Directions »
Give again, character for character, the lines that lie between the first line of the material and the line with "[![Latest Version on", inclusive. Omit pictures.

Excerpted data START

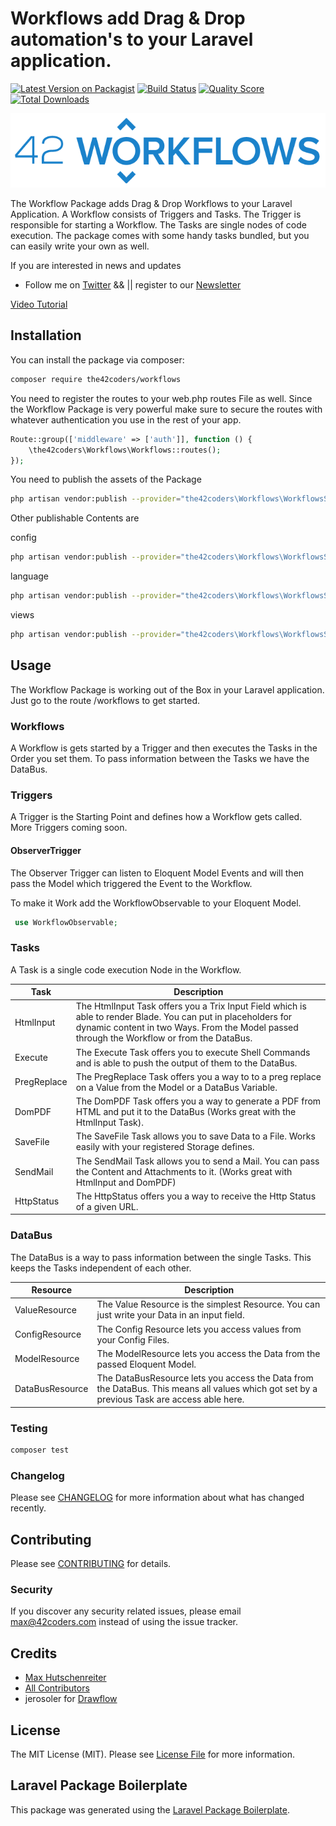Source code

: # Workflows add Drag & Drop automation's to your Laravel application.

[![Latest Version on Packagist](https://img.shields.io/packagist/v/the42coders/workflows.svg?style=flat-square)](https://packagist.org/packages/the42coders/workflows)
[![Build Status](https://img.shields.io/travis/42coders/workflows/master.svg?style=flat-square)](https://travis-ci.org/42coders/workflows)
[![Quality Score](https://github.styleci.io/repos/295739465/shield)](https://github.styleci.io/repos/295739465/shield)
[![Total Downloads](https://img.shields.io/packagist/dt/the2coders/workflows.svg?style=flat-square)](https://packagist.org/packages/the42coders/workflows)

![Logo](https://github.com/42coders/workflows/blob/master/resources/img/42workflows.png?raw=true)

The Workflow Package adds Drag & Drop Workflows to your Laravel Application. A Workflow consists of Triggers and Tasks. 
The Trigger is responsible for starting a Workflow. The Tasks are single nodes of code execution. 
The package comes with some handy tasks bundled, but you can easily write your own as well.

If you are interested in news and updates 
- Follow me on [Twitter](https://twitter.com/gwagwagwa) && || register to our [Newsletter](https://workflows.42coders.com)

[Video Tutorial](http://www.youtube.com/watch?v=J-fplZGlTZI "Short Introduction Video")

## Installation

You can install the package via composer:

```bash
composer require the42coders/workflows
```

You need to register the routes to your web.php routes File as well.
Since the Workflow Package is very powerful make sure to secure the routes with whatever authentication
you use in the rest of your app. 

```php
Route::group(['middleware' => ['auth']], function () {
    \the42coders\Workflows\Workflows::routes();
});
```

You need to publish the assets of the Package

```bash
php artisan vendor:publish --provider="the42coders\Workflows\WorkflowsServiceProvider"  --tag=assets  
```

Other publishable Contents are

config

```bash
php artisan vendor:publish --provider="the42coders\Workflows\WorkflowsServiceProvider"  --tag=config  
```

language

```bash
php artisan vendor:publish --provider="the42coders\Workflows\WorkflowsServiceProvider"  --tag=lang  
```

views

```bash
php artisan vendor:publish --provider="the42coders\Workflows\WorkflowsServiceProvider"  --tag=views  
```

## Usage

The Workflow Package is working out of the Box in your Laravel application. Just go to the route /workflows 
to get started.


### Workflows

A Workflow is gets started by a Trigger and then executes the Tasks in the Order you set them. 
To pass information between the Tasks we have the DataBus. 

### Triggers

A Trigger is the Starting Point and defines how a Workflow gets called. More Triggers coming soon.

#### ObserverTrigger

The Observer Trigger can listen to Eloquent Model Events and will then pass the Model which triggered the Event to the 
Workflow.

To make it Work add the WorkflowObservable to your Eloquent Model. 

``` php
 use WorkflowObservable;
```

### Tasks

A Task is a single code execution Node in the Workflow. 

Task | Description
---- | -----------
HtmlInput | The HtmlInput Task offers you a Trix Input Field which is able to render Blade. You can put in placeholders for dynamic content in two Ways. From the Model passed through the Workflow or from the DataBus.
Execute | The Execute Task offers you to execute Shell Commands and is able to push the output of them to the DataBus.
PregReplace | The PregReplace Task offers you a way to to a preg replace on a Value from the Model or a DataBus Variable.
DomPDF | The DomPDF Task offers you a way to generate a PDF from HTML and put it to the DataBus (Works great with the HtmlInput Task).
SaveFile | The SaveFile Task allows you to save Data to a File. Works easily with your registered Storage defines.
SendMail | The SendMail Task allows you to send a Mail. You can pass the Content and Attachments to it. (Works great with HtmlInput and DomPDF) 
HttpStatus | The HttpStatus offers you a way to receive the Http Status of a given URL.


### DataBus

The DataBus is a way to pass information between the single Tasks. This keeps the Tasks independent of each other.

Resource | Description
---- | -----------
ValueResource | The Value Resource is the simplest Resource. You can just write your Data in an input field.
ConfigResource | The Config Resource lets you access values from your Config Files.
ModelResource | The ModelResource lets you access the Data from the passed Eloquent Model.
DataBusResource | The DataBusResource lets you access the Data from the DataBus. This means all values which got set by a previous Task are access able here.




### Testing

``` bash
composer test
```

### Changelog

Please see [CHANGELOG](CHANGELOG.md) for more information about what has changed recently.

## Contributing

Please see [CONTRIBUTING](CONTRIBUTING.md) for details.

### Security

If you discover any security related issues, please email max@42coders.com instead of using the issue tracker.

## Credits

- [Max Hutschenreiter](https://github.com/42coders)
- [All Contributors](../../contributors)
- jerosoler for [Drawflow](https://github.com/jerosoler/Drawflow)

## License

The MIT License (MIT). Please see [License File](LICENSE.md) for more information.

## Laravel Package Boilerplate

This package was generated using the [Laravel Package Boilerplate](https://laravelpackageboilerplate.com).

Excerpted data END

Problem solution »
Source code

: # Workflows add Drag & Drop automation's to your Laravel application.

[![Latest Version on Packagist](https://img.shields.io/packagist/v/the42coders/workflows.svg?style=flat-square)](https://packagist.org/packages/the42coders/workflows)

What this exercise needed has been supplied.